内閣官房と国交省がガイドライン改定
内閣官房と国土交通省は3月31日、ドローンを活用した荷物配送に関するガイドラインを公表した。
2021年に取りまとめたガイドラインの内容を改定し、安全性や収益性を担保するため、荷物配送を担う事業者らが考慮すべきポイントを列挙。新たに荷物配送サービスの収益性確保のため、先進機器を使って省人化と飛行の安全確保を両立できたケースを紹介、これからドローン物流の展開を目指す関係者に役立ててもらうことを意識している。
ガイドラインは事業コンセプトの構築に当たってはまず地域が抱える課題を整理した上で解決方法としてドローンが有効かどうかを確認。その上で利用者の視点に立ち、いつ、どこへ、何を運ぶかなど活用方法の具体化を図るようアドバイス。従来の姿勢を維持している。
併せて、サービスを利用する層の明確化や具体的なサービス提供体制、地元の自治体や住民の理解と協力を得る方策などを検討していくことを提案。事業推進へ多岐にわたる関係者の間で意見調整を図る「プロジェクトマネージャー」を置くことが望ましいとの見解をあらためて示している。

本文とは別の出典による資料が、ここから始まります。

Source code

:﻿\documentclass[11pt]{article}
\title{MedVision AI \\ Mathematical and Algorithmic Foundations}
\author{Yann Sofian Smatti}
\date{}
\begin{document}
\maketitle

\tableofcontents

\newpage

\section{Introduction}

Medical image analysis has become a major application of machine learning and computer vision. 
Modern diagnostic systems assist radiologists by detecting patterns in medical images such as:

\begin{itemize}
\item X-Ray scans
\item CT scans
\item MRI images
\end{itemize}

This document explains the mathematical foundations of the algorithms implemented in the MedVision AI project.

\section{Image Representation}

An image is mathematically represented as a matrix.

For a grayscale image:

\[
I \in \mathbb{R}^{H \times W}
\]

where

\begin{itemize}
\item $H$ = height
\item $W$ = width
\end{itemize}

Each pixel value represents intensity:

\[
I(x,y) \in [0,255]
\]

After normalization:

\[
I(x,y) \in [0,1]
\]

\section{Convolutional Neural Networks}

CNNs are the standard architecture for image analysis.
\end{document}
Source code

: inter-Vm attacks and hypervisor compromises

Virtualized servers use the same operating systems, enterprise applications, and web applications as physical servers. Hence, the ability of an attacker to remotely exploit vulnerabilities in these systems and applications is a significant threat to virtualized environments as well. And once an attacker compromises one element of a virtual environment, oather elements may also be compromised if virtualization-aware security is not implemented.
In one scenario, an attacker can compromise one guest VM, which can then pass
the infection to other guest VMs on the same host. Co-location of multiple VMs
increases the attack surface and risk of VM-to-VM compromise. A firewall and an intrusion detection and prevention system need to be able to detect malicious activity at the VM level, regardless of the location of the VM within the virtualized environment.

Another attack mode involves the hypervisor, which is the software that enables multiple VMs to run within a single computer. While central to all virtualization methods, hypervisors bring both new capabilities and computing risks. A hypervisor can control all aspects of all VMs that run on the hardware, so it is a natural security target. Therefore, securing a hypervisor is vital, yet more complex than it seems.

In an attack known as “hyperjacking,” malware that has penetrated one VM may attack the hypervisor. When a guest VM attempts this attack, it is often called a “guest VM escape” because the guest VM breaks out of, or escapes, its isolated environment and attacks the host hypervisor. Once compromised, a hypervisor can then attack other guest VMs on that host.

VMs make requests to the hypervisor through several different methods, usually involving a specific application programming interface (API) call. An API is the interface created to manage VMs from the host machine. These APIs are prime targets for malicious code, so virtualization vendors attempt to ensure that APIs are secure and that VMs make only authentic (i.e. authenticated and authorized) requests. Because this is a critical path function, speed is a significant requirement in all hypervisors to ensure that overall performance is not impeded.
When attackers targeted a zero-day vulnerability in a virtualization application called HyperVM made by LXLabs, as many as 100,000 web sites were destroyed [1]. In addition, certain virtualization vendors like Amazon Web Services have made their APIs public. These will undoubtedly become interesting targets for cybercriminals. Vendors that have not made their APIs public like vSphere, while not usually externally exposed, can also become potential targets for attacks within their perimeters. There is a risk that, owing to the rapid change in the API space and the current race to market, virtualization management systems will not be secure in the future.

採算性の確保のために、技術導入による省人化や多頻度運行を提案。落下などの事故に備えた損害保険加入も求めている。
事例集として、山梨県小菅村でエアロネクスト、長野県伊那市でKDDIがそれぞれ参加しているドローン物流の概要を公表。併せて、プロジェクトマネージャーがリーダーシップを発揮したケースとして長崎県五島市が地方自治体などとの調整に尽力したことに言及している。
人件費削減の事例としては、大分県津久見市で実証事業を展開した際、ドローンに設けた監視カメラの活動などで、飛行ルート周辺の安全確保を果たし、配置すべき人数を抑えて省人化を達成したことを紹介している。